Our trial participant stories
Val has been a participant in the Suppression of Ovarian Function Trial (SOFT) for 16 years.
In December 2005, Val was diagnosed with stage three breast cancer after finding a lump in her chest. She was 45.
Within two weeks of receiving her diagnosis, Val had a mastectomy on her left breast.
“It all happened pretty fast. It was ugly and awful, all that emotion came and went.”
After undergoing nine months chemotherapy and six weeks of radiotherapy, Val was asked by her breast surgeon and founder and chair of the Breast Cancer Research Trust, Mr Ian Campbell, if she would be open to participating in a clinical trial.
For Val, her involvement in the SOFT trial was a “no brainer”. The SOFT is being done to see if suppressing ovarian function plus giving tamoxifen is better at preventing the return of breast cancer than giving tamoxifen alone in younger women. It will also look at whether the hormonal drug exemestane plus suppression of the ovaries is better than tamoxifen alone, or tamoxifen plus suppression of the ovaries.
“I thought ‘let’s do what we can to help’. When Mr Campbell asked if I would go on the trial, I said ‘of course I will’. I didn’t hesitate at all.”
Val has a considerable family history of breast cancer. Val’s mother passed away from breast cancer at the age of 48. Her paternal grandmother also passed away from breast cancer, and her aunty (her father’s sister) has been diagnosed with breast cancer twice. As a result, Val and her family decided to undergo genetic testing and discovered a number of her family members carried BRCA gene mutations.
From seeing her mother go through breast cancer, to experiencing her own journey with the disease, Val understands the considerable advancements made in breast cancer treatments. Val knows that to continue the positive advancements in breast cancer treatment, research needs to happen. “The only way we are going to get better with this, and gain solutions and answers is by working together with research to get it right.”
In January 2019, Val was diagnosed with stage 2 breast cancer in her right breast after her annual mammogram. Again, within a week, Val had a mastectomy on her right breast. Val continued to be a part of the SOFT trial once she learnt of her second diagnosis.
“I was asked if I would do the next step if the trial, and I said ‘yes, definitely.’”
Val finds comfort in knowing that the Breast Cancer Research Trust research nurse is only a phone call away if she ever has a question.
“There’s been no time that I’ve ever regretted being on the trial. Being a part of the trial has helped me with awareness. It’s all about learning and information building and development.”
While her ultimate wish is for a cure of breast cancer to be found, Val’s hope for breast cancer research and future generations is to have a clearer understanding of the journey and have more answers and processes in place to make life easier for people living with breast cancer.
“I don’t want others to have to go through this if we can help it, or we’ve got ways of getting around it and finding answers to why this happens.”
And for Val, it’s also very personal.
“By participating in a trial, it might also mean that if my granddaughter is ever diagnosed with breast cancer, that she has a fighting chance.”
Marion is currently a participant in a lymph node grafting clinical trial.
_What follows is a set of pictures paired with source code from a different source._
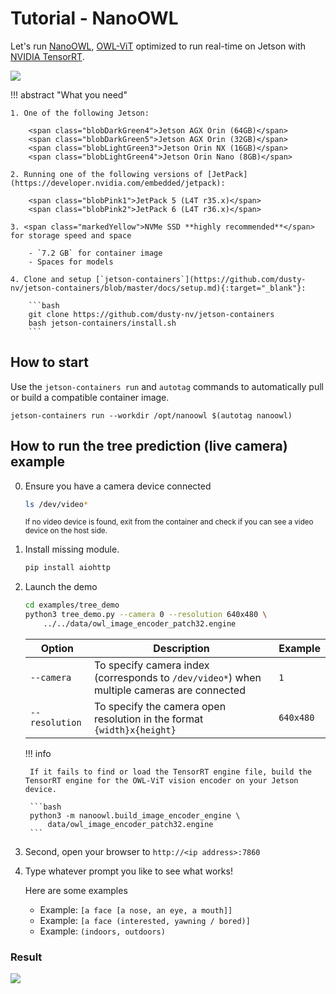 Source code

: # Tutorial - NanoOWL

Let's run [NanoOWL](https://github.com/NVIDIA-AI-IOT/nanoowl), [OWL-ViT](https://huggingface.co/docs/transformers/model_doc/owlvit) optimized to run real-time on Jetson with [NVIDIA TensorRT](https://developer.nvidia.com/tensorrt).

![](https://github.com/NVIDIA-AI-IOT/nanoowl/raw/main/assets/jetson_person_2x.gif)

!!! abstract "What you need"

    1. One of the following Jetson:

        <span class="blobDarkGreen4">Jetson AGX Orin (64GB)</span>
        <span class="blobDarkGreen5">Jetson AGX Orin (32GB)</span>
        <span class="blobLightGreen3">Jetson Orin NX (16GB)</span>
        <span class="blobLightGreen4">Jetson Orin Nano (8GB)</span>

    2. Running one of the following versions of [JetPack](https://developer.nvidia.com/embedded/jetpack):

        <span class="blobPink1">JetPack 5 (L4T r35.x)</span>
        <span class="blobPink2">JetPack 6 (L4T r36.x)</span>

    3. <span class="markedYellow">NVMe SSD **highly recommended**</span> for storage speed and space

        - `7.2 GB` for container image
        - Spaces for models

    4. Clone and setup [`jetson-containers`](https://github.com/dusty-nv/jetson-containers/blob/master/docs/setup.md){:target="_blank"}:

		```bash
		git clone https://github.com/dusty-nv/jetson-containers
		bash jetson-containers/install.sh
		```

## How to start

Use the `jetson-containers run` and `autotag` commands to automatically pull or build a compatible container image.

```
jetson-containers run --workdir /opt/nanoowl $(autotag nanoowl)
```

## How to run the tree prediction (live camera) example

0. Ensure you have a camera device connected

    ```bash
    ls /dev/video*
    ```

    <small>If no video device is found, exit from the container and check if you can see a video device on the host side.</small>

1. Install missing module.

    ```bash
    pip install aiohttp
    ```

2. Launch the demo
    ```bash
    cd examples/tree_demo
    python3 tree_demo.py --camera 0 --resolution 640x480 \
        ../../data/owl_image_encoder_patch32.engine
    ```

    | Option | Description | Example |
    | ------ | ----------- | ------- |
    | `--camera` | To specify camera index (corresponds to `/dev/video*`) when multiple cameras are connected | `1` |
    | `--resolution` | To specify the camera open resolution in the format `{width}x{height}` | `640x480` |

    !!! info

        If it fails to find or load the TensorRT engine file, build the TensorRT engine for the OWL-ViT vision encoder on your Jetson device.

        ```bash
        python3 -m nanoowl.build_image_encoder_engine \
            data/owl_image_encoder_patch32.engine
        ```

3. Second, open your browser to ``http://<ip address>:7860``

4. Type whatever prompt you like to see what works!

    Here are some examples

    - Example: `[a face [a nose, an eye, a mouth]]`
    - Example: `[a face (interested, yawning / bored)]`
    - Example: `(indoors, outdoors)`

### Result

![](../images/nanoowl_chrome_window.png)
This clinical trial is aiding in further developing a new, less invasive surgical technique (lymph node grafting), to reduce lymphedema (arm swelling) in patients who have undergone breast cancer treatment.
Six weeks after receiving a clear mammogram result, Marion felt thickened tissue in her breast. After initially putting it down to hormones, her breast began to swell and dimple while she was on a trip in the South Island. However, the 2011 Christchurch earthquake meant she couldn’t get home for another four days.
“I spent three nights lying on the corridor floor of a hotel in Christchurch. At that point, I didn’t even think about my health. I was just focused on getting through the aftershocks. I think the situation gave me a feeling of not being able to control anything. I just had to try to relax.”
After undergoing an ultrasound, Marion was diagnosed with stage 3 invasive lobular breast cancer at the age of 54.
“Did I think I had breast cancer… I think I always knew I would get it at some point. There’s a huge history of cancer in my family. The first thing that popped into my head was that it was inconvenient… But one day there was a voice in my head that said ‘you are where you are supposed to be.’”
Having breast cancer encouraged Marion to explore the world. She and her husband walked across Spain, along the Camino trails and backpacked around Europe. They also spent some time walking Te Araroa trail with their daughter.
“It was a challenge that I built a lot of resilience from. Resilience I didn't know I had. I think it has set me up to face anything that comes my way in the future.”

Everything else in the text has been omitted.